The history of Easter Island poses a threatening question: can we continue to survive on the resources we depend on today? Our world as a whole has limited resources that are depleting at an alarming rate. Taking a look at what happened on Easter Island, it creates a fear that this could happen again at an even larger scale. If we continue to waste our resources, the same effects of Easter Island will affect the entire world.

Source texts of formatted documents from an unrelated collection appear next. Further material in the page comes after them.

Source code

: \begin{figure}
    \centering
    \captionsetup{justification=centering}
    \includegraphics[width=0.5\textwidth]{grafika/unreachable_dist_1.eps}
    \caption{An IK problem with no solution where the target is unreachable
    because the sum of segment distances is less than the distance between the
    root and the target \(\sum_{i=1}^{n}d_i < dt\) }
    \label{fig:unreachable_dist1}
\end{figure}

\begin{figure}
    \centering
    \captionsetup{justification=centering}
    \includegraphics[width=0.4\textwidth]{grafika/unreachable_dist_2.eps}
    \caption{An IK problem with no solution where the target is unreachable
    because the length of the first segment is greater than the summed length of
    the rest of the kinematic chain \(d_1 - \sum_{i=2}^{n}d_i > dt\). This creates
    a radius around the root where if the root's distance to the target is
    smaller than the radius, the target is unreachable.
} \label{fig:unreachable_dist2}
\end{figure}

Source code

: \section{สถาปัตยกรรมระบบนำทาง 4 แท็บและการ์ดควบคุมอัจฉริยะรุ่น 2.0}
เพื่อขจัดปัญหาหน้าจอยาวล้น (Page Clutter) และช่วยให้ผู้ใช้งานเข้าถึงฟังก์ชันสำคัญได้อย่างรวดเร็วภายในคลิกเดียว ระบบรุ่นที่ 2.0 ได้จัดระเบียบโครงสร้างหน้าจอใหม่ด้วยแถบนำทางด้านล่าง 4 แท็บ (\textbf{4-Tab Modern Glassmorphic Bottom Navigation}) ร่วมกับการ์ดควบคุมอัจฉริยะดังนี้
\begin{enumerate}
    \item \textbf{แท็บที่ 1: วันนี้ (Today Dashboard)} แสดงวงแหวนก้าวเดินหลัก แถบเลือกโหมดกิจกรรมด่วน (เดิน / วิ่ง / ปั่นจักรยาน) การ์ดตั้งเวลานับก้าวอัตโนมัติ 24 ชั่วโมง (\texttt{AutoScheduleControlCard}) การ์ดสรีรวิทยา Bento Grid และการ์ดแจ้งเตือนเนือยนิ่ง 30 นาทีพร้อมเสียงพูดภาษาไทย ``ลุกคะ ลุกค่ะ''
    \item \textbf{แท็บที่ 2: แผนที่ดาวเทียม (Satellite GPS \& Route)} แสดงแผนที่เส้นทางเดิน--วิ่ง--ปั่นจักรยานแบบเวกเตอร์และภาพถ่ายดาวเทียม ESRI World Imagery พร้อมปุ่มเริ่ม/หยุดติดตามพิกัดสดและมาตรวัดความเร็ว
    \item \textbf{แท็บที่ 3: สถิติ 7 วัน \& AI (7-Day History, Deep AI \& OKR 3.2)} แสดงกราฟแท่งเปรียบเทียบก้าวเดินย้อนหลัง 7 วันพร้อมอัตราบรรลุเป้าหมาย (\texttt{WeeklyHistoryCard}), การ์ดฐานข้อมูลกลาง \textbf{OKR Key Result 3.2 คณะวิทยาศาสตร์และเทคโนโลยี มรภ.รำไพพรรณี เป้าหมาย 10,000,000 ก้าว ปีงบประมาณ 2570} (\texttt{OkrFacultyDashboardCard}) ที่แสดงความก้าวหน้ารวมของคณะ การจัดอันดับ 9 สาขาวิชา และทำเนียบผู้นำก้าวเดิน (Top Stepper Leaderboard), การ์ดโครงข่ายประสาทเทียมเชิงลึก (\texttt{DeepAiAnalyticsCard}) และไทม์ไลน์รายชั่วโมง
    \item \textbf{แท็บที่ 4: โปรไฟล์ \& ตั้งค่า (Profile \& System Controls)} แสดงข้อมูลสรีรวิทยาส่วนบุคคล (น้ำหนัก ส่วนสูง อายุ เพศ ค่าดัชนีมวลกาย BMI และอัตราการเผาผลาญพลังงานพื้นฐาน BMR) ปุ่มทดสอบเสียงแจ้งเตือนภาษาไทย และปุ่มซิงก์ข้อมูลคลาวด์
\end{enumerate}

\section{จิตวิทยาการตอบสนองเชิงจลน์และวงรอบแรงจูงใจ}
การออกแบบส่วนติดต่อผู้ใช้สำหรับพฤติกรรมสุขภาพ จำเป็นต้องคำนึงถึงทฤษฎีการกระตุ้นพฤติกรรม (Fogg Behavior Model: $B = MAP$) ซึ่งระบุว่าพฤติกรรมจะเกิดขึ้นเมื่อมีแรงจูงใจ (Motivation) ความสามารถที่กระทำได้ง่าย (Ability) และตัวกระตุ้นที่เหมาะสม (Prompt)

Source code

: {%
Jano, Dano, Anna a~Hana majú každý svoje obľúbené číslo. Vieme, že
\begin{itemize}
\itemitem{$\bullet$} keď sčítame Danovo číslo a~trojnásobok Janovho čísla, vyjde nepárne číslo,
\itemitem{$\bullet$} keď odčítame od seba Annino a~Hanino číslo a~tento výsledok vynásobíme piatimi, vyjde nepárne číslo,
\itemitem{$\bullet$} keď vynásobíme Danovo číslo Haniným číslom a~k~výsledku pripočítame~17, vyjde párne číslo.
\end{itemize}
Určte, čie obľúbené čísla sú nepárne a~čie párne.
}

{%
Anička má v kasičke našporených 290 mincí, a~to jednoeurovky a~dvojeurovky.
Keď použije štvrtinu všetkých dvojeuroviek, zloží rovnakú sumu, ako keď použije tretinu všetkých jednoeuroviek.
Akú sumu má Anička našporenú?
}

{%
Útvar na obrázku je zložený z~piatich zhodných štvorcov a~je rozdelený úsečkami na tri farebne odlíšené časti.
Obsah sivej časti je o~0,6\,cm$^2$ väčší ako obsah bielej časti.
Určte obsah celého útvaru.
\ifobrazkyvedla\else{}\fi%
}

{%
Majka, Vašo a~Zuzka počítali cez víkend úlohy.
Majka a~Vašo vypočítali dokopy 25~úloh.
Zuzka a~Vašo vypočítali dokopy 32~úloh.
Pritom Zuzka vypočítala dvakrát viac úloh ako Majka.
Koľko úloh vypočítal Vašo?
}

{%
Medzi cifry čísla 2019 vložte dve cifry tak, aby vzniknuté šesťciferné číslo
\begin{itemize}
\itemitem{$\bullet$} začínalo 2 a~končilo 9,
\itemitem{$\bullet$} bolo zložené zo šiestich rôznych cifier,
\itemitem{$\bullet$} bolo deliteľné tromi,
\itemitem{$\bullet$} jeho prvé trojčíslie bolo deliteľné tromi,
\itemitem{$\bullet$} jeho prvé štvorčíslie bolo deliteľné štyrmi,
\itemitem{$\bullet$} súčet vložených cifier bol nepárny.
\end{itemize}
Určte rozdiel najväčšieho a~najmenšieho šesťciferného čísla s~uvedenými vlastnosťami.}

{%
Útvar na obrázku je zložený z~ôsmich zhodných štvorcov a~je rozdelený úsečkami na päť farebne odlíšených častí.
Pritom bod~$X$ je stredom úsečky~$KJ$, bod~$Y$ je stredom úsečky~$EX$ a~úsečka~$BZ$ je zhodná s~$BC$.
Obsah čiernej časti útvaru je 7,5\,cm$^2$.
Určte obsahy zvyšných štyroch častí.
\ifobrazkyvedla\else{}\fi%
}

The answer to this question depends on if we can change, and how quickly it can happen. The planet will not be able to keep up like this forever. Think of the future generations that will be forced to live in a disgusting environment because we failed to help our planet heal from hundreds of years of environmental abuse. Those generations will suffer a lot worse than we are now. Finding ways to reuse our resources will help us in the long run. I think that reusable items are an incredibly helpful way to start thinking of a sustainable future now. I like to practice buying multiple use items rather than single use ones. For example: rather than using paper plates in your dorm, find plates that you like and can wash on your own. I also like to use a metal water bottle rather than buying water bottles every time I need a drink. Sometimes it’s the little things that count.